Work order - Using the data below, return the stretch from the line that contains "induction claim." through the line that contains "common knowledge of", both included, exactly as it stands and nothing beyond it.

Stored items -

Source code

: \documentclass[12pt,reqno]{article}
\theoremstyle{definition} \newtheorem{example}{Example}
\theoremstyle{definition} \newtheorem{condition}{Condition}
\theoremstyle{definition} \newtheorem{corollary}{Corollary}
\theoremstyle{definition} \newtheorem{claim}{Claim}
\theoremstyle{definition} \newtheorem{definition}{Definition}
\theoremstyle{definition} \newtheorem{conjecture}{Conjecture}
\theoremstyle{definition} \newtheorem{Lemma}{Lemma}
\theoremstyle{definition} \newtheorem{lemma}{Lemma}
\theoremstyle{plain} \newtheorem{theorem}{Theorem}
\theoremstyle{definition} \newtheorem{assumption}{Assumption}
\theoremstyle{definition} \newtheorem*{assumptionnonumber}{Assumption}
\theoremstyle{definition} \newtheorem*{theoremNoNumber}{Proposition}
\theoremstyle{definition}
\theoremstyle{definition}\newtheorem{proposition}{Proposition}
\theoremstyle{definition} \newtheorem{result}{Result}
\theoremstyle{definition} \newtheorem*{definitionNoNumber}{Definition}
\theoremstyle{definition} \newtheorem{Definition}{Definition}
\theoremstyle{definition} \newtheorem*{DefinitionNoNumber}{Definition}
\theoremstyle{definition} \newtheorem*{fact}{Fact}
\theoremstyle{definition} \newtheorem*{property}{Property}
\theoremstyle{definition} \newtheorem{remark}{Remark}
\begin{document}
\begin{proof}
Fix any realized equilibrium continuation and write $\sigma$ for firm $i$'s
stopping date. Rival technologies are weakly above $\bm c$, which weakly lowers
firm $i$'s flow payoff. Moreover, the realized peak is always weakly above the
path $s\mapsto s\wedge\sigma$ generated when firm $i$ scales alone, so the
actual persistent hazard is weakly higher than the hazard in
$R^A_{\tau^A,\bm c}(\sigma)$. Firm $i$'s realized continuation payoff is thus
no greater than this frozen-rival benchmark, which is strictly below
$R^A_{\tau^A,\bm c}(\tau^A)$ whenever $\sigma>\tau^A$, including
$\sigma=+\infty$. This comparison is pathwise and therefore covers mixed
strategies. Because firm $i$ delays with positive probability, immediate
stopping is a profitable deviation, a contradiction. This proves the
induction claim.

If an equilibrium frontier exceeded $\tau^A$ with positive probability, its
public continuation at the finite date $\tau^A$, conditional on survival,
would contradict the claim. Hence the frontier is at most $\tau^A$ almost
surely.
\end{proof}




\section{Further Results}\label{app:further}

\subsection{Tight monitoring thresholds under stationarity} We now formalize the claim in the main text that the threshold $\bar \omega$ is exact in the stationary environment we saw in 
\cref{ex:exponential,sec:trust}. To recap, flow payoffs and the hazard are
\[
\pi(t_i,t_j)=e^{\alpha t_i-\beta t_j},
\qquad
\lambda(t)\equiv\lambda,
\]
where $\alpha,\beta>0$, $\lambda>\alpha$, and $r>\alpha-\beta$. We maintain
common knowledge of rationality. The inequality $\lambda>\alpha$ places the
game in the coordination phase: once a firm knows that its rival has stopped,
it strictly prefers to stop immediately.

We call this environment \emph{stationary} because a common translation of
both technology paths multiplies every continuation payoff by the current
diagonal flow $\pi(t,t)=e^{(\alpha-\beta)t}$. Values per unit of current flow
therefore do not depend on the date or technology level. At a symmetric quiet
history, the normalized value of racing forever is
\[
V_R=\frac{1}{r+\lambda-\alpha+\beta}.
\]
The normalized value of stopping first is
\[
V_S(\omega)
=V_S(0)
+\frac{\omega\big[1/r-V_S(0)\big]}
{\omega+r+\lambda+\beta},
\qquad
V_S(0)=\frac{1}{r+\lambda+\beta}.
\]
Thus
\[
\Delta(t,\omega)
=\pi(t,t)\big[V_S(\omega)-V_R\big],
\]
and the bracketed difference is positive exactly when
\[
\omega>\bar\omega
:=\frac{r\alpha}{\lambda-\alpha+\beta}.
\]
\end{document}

Answer section -
induction claim.

If an equilibrium frontier exceeded $\tau^A$ with positive probability, its
public continuation at the finite date $\tau^A$, conditional on survival,
would contradict the claim. Hence the frontier is at most $\tau^A$ almost
surely.
\end{proof}




\section{Further Results}\label{app:further}

\subsection{Tight monitoring thresholds under stationarity} We now formalize the claim in the main text that the threshold $\bar \omega$ is exact in the stationary environment we saw in 
\cref{ex:exponential,sec:trust}. To recap, flow payoffs and the hazard are
\[
\pi(t_i,t_j)=e^{\alpha t_i-\beta t_j},
\qquad
\lambda(t)\equiv\lambda,
\]
where $\alpha,\beta>0$, $\lambda>\alpha$, and $r>\alpha-\beta$. We maintain
common knowledge of rationality. The inequality $\lambda>\alpha$ places the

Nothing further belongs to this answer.